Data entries
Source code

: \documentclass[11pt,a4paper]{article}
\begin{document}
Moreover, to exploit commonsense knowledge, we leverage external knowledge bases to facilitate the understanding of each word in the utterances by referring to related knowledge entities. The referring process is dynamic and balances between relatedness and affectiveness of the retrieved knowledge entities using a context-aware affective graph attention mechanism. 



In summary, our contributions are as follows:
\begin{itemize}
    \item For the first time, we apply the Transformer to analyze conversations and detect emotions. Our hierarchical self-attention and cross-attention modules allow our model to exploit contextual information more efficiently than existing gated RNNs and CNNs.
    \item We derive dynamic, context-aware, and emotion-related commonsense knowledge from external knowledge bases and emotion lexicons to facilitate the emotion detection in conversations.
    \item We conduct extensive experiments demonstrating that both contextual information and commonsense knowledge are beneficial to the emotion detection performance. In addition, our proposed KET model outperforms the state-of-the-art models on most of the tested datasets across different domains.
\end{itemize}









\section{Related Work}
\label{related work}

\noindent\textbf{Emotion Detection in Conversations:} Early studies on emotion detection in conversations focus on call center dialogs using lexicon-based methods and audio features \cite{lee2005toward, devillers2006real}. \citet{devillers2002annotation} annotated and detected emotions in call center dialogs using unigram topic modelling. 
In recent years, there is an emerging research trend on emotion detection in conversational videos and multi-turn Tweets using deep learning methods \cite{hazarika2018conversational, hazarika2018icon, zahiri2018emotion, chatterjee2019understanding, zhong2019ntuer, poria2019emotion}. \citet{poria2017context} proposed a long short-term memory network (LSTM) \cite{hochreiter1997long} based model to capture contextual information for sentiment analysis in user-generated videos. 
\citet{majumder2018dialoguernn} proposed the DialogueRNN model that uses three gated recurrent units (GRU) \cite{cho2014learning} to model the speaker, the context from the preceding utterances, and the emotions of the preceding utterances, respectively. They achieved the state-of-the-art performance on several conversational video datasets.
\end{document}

Aim of the exercise: Give the data again in full, keeping every line as it was.

Expected answer:
Source code

: \documentclass[11pt,a4paper]{article}
\begin{document}
Moreover, to exploit commonsense knowledge, we leverage external knowledge bases to facilitate the understanding of each word in the utterances by referring to related knowledge entities. The referring process is dynamic and balances between relatedness and affectiveness of the retrieved knowledge entities using a context-aware affective graph attention mechanism. 



In summary, our contributions are as follows:
\begin{itemize}
    \item For the first time, we apply the Transformer to analyze conversations and detect emotions. Our hierarchical self-attention and cross-attention modules allow our model to exploit contextual information more efficiently than existing gated RNNs and CNNs.
    \item We derive dynamic, context-aware, and emotion-related commonsense knowledge from external knowledge bases and emotion lexicons to facilitate the emotion detection in conversations.
    \item We conduct extensive experiments demonstrating that both contextual information and commonsense knowledge are beneficial to the emotion detection performance. In addition, our proposed KET model outperforms the state-of-the-art models on most of the tested datasets across different domains.
\end{itemize}









\section{Related Work}
\label{related work}

\noindent\textbf{Emotion Detection in Conversations:} Early studies on emotion detection in conversations focus on call center dialogs using lexicon-based methods and audio features \cite{lee2005toward, devillers2006real}. \citet{devillers2002annotation} annotated and detected emotions in call center dialogs using unigram topic modelling. 
In recent years, there is an emerging research trend on emotion detection in conversational videos and multi-turn Tweets using deep learning methods \cite{hazarika2018conversational, hazarika2018icon, zahiri2018emotion, chatterjee2019understanding, zhong2019ntuer, poria2019emotion}. \citet{poria2017context} proposed a long short-term memory network (LSTM) \cite{hochreiter1997long} based model to capture contextual information for sentiment analysis in user-generated videos. 
\citet{majumder2018dialoguernn} proposed the DialogueRNN model that uses three gated recurrent units (GRU) \cite{cho2014learning} to model the speaker, the context from the preceding utterances, and the emotions of the preceding utterances, respectively. They achieved the state-of-the-art performance on several conversational video datasets.
\end{document}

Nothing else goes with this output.